-- Stored data follows --

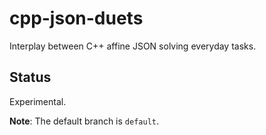 # cpp-json-duets

Interplay between C++ affine JSON solving everyday tasks.

## Status

Experimental.

**Note**: The default branch is `default`.
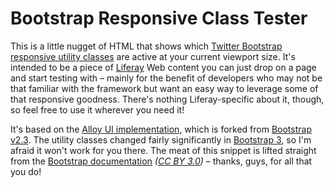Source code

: Bootstrap Responsive Class Tester
=================================

This is a little nugget of HTML that shows which [Twitter Bootstrap responsive utility classes](http://getbootstrap.com/2.3.2/scaffolding.html#responsive) are active at your current viewport size. It's intended to be a piece of [Liferay](http://www.liferay.com/) Web content you can just drop on a page and start testing with &ndash; mainly for the benefit of developers who may not be that familiar with the framework but want an easy way to leverage some of that responsive goodness. There's nothing Liferay-specific about it, though, so feel free to use it wherever you need it!

It's based on the [Alloy UI implementation](http://liferay.github.io/alloy-bootstrap/), which is forked from [Bootstrap v2.3](http://getbootstrap.com/2.3.2/). The utility classes changed fairly significantly in [Bootstrap 3](http://getbootstrap.com/), so I'm afraid it won't work for you there. The meat of this snippet is lifted straight from the [Bootstrap documentation](http://getbootstrap.com/2.3.2/scaffolding.html#responsive) *([CC BY 3.0](http://creativecommons.org/licenses/by/3.0/))* &ndash; thanks, guys, for all that you do!
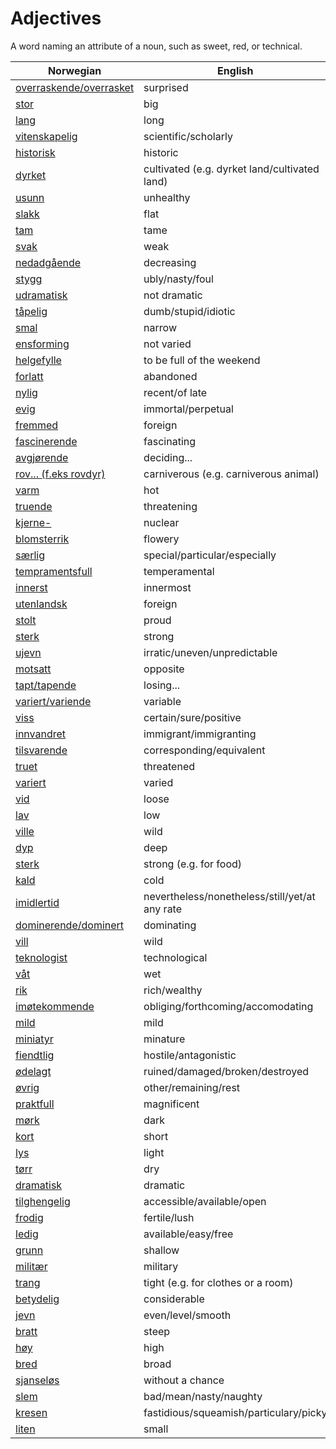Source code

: # Adjectives

A word naming an attribute of a noun, such as sweet, red, or technical.

| Norwegian | English |
| --- | --- |
| [overraskende/overrasket](https://www.ordnett.no/search?language=no&phrase=overraskende/overrasket) | surprised |
| [stor](https://www.ordnett.no/search?language=no&phrase=stor) | big |
| [lang](https://www.ordnett.no/search?language=no&phrase=lang) | long |
| [vitenskapelig](https://www.ordnett.no/search?language=no&phrase=vitenskapelig) | scientific/scholarly |
| [historisk](https://www.ordnett.no/search?language=no&phrase=historisk) | historic |
| [dyrket](https://www.ordnett.no/search?language=no&phrase=dyrket) | cultivated (e.g. dyrket land/cultivated land) |
| [usunn](https://www.ordnett.no/search?language=no&phrase=usunn) | unhealthy |
| [slakk](https://www.ordnett.no/search?language=no&phrase=slakk) | flat |
| [tam](https://www.ordnett.no/search?language=no&phrase=tam) | tame |
| [svak](https://www.ordnett.no/search?language=no&phrase=svak) | weak |
| [nedadgående](https://www.ordnett.no/search?language=no&phrase=nedadgående) | decreasing |
| [stygg](https://www.ordnett.no/search?language=no&phrase=stygg) | ubly/nasty/foul |
| [udramatisk](https://www.ordnett.no/search?language=no&phrase=udramatisk) | not dramatic |
| [tåpelig](https://www.ordnett.no/search?language=no&phrase=tåpelig) | dumb/stupid/idiotic |
| [smal](https://www.ordnett.no/search?language=no&phrase=smal) | narrow |
| [ensforming](https://www.ordnett.no/search?language=no&phrase=ensforming) | not varied |
| [helgefylle](https://www.ordnett.no/search?language=no&phrase=helgefylle) | to be full of the weekend |
| [forlatt](https://www.ordnett.no/search?language=no&phrase=forlatt) | abandoned |
| [nylig](https://www.ordnett.no/search?language=no&phrase=nylig) | recent/of late |
| [evig](https://www.ordnett.no/search?language=no&phrase=evig) | immortal/perpetual |
| [fremmed](https://www.ordnett.no/search?language=no&phrase=fremmed) | foreign |
| [fascinerende](https://www.ordnett.no/search?language=no&phrase=fascinerende) | fascinating |
| [avgjørende](https://www.ordnett.no/search?language=no&phrase=avgjørende) | deciding... |
| [rov... (f.eks rovdyr)](https://www.ordnett.no/search?language=no&phrase=rov...%20(f.eks%20rovdyr)) | carniverous (e.g. carniverous animal) |
| [varm](https://www.ordnett.no/search?language=no&phrase=varm) | hot |
| [truende](https://www.ordnett.no/search?language=no&phrase=truende) | threatening |
| [kjerne-](https://www.ordnett.no/search?language=no&phrase=kjerne-) | nuclear |
| [blomsterrik](https://www.ordnett.no/search?language=no&phrase=blomsterrik) | flowery |
| [særlig](https://www.ordnett.no/search?language=no&phrase=særlig) | special/particular/especially |
| [tempramentsfull](https://www.ordnett.no/search?language=no&phrase=tempramentsfull) | temperamental |
| [innerst](https://www.ordnett.no/search?language=no&phrase=innerst) | innermost |
| [utenlandsk](https://www.ordnett.no/search?language=no&phrase=utenlandsk) | foreign |
| [stolt](https://www.ordnett.no/search?language=no&phrase=stolt) | proud |
| [sterk](https://www.ordnett.no/search?language=no&phrase=sterk) | strong |
| [ujevn](https://www.ordnett.no/search?language=no&phrase=ujevn) | irratic/uneven/unpredictable |
| [motsatt](https://www.ordnett.no/search?language=no&phrase=motsatt) | opposite |
| [tapt/tapende](https://www.ordnett.no/search?language=no&phrase=tapt/tapende) | losing... |
| [variert/variende](https://www.ordnett.no/search?language=no&phrase=variert/variende) | variable |
| [viss](https://www.ordnett.no/search?language=no&phrase=viss) | certain/sure/positive |
| [innvandret](https://www.ordnett.no/search?language=no&phrase=innvandret) | immigrant/immigranting |
| [tilsvarende](https://www.ordnett.no/search?language=no&phrase=tilsvarende) | corresponding/equivalent |
| [truet](https://www.ordnett.no/search?language=no&phrase=truet) | threatened |
| [variert](https://www.ordnett.no/search?language=no&phrase=variert) | varied |
| [vid](https://www.ordnett.no/search?language=no&phrase=vid) | loose |
| [lav](https://www.ordnett.no/search?language=no&phrase=lav) | low |
| [ville](https://www.ordnett.no/search?language=no&phrase=ville) | wild |
| [dyp](https://www.ordnett.no/search?language=no&phrase=dyp) | deep |
| [sterk](https://www.ordnett.no/search?language=no&phrase=sterk) | strong (e.g. for food) |
| [kald](https://www.ordnett.no/search?language=no&phrase=kald) | cold |
| [imidlertid](https://www.ordnett.no/search?language=no&phrase=imidlertid) | nevertheless/nonetheless/still/yet/at any rate |
| [dominerende/dominert](https://www.ordnett.no/search?language=no&phrase=dominerende/dominert) | dominating |
| [vill](https://www.ordnett.no/search?language=no&phrase=vill) | wild |
| [teknologist](https://www.ordnett.no/search?language=no&phrase=teknologist) | technological |
| [våt](https://www.ordnett.no/search?language=no&phrase=våt) | wet |
| [rik](https://www.ordnett.no/search?language=no&phrase=rik) | rich/wealthy |
| [imøtekommende](https://www.ordnett.no/search?language=no&phrase=imøtekommende) | obliging/forthcoming/accomodating |
| [mild](https://www.ordnett.no/search?language=no&phrase=mild) | mild |
| [miniatyr](https://www.ordnett.no/search?language=no&phrase=miniatyr) | minature |
| [fiendtlig](https://www.ordnett.no/search?language=no&phrase=fiendtlig) | hostile/antagonistic |
| [ødelagt](https://www.ordnett.no/search?language=no&phrase=ødelagt) | ruined/damaged/broken/destroyed |
| [øvrig](https://www.ordnett.no/search?language=no&phrase=øvrig) | other/remaining/rest |
| [praktfull](https://www.ordnett.no/search?language=no&phrase=praktfull) | magnificent |
| [mørk](https://www.ordnett.no/search?language=no&phrase=mørk) | dark |
| [kort](https://www.ordnett.no/search?language=no&phrase=kort) | short |
| [lys](https://www.ordnett.no/search?language=no&phrase=lys) | light |
| [tørr](https://www.ordnett.no/search?language=no&phrase=tørr) | dry |
| [dramatisk](https://www.ordnett.no/search?language=no&phrase=dramatisk) | dramatic |
| [tilghengelig](https://www.ordnett.no/search?language=no&phrase=tilghengelig) | accessible/available/open |
| [frodig](https://www.ordnett.no/search?language=no&phrase=frodig) | fertile/lush |
| [ledig](https://www.ordnett.no/search?language=no&phrase=ledig) | available/easy/free |
| [grunn](https://www.ordnett.no/search?language=no&phrase=grunn) | shallow |
| [militær](https://www.ordnett.no/search?language=no&phrase=militær) | military |
| [trang](https://www.ordnett.no/search?language=no&phrase=trang) | tight (e.g. for clothes or a room) |
| [betydelig](https://www.ordnett.no/search?language=no&phrase=betydelig) | considerable |
| [jevn](https://www.ordnett.no/search?language=no&phrase=jevn) | even/level/smooth |
| [bratt](https://www.ordnett.no/search?language=no&phrase=bratt) | steep |
| [høy](https://www.ordnett.no/search?language=no&phrase=høy) | high |
| [bred](https://www.ordnett.no/search?language=no&phrase=bred) | broad |
| [sjanseløs](https://www.ordnett.no/search?language=no&phrase=sjanseløs) | without a chance |
| [slem](https://www.ordnett.no/search?language=no&phrase=slem) | bad/mean/nasty/naughty |
| [kresen](https://www.ordnett.no/search?language=no&phrase=kresen) | fastidious/squeamish/particulary/picky |
| [liten](https://www.ordnett.no/search?language=no&phrase=liten) | small |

-- Stored data concluded --

How to complete this task:
All lines that hold the word "sterk" should be copied from the data.

Answer below:
| [sterk](https://www.ordnett.no/search?language=no&phrase=sterk) | strong |
| [sterk](https://www.ordnett.no/search?language=no&phrase=sterk) | strong (e.g. for food) |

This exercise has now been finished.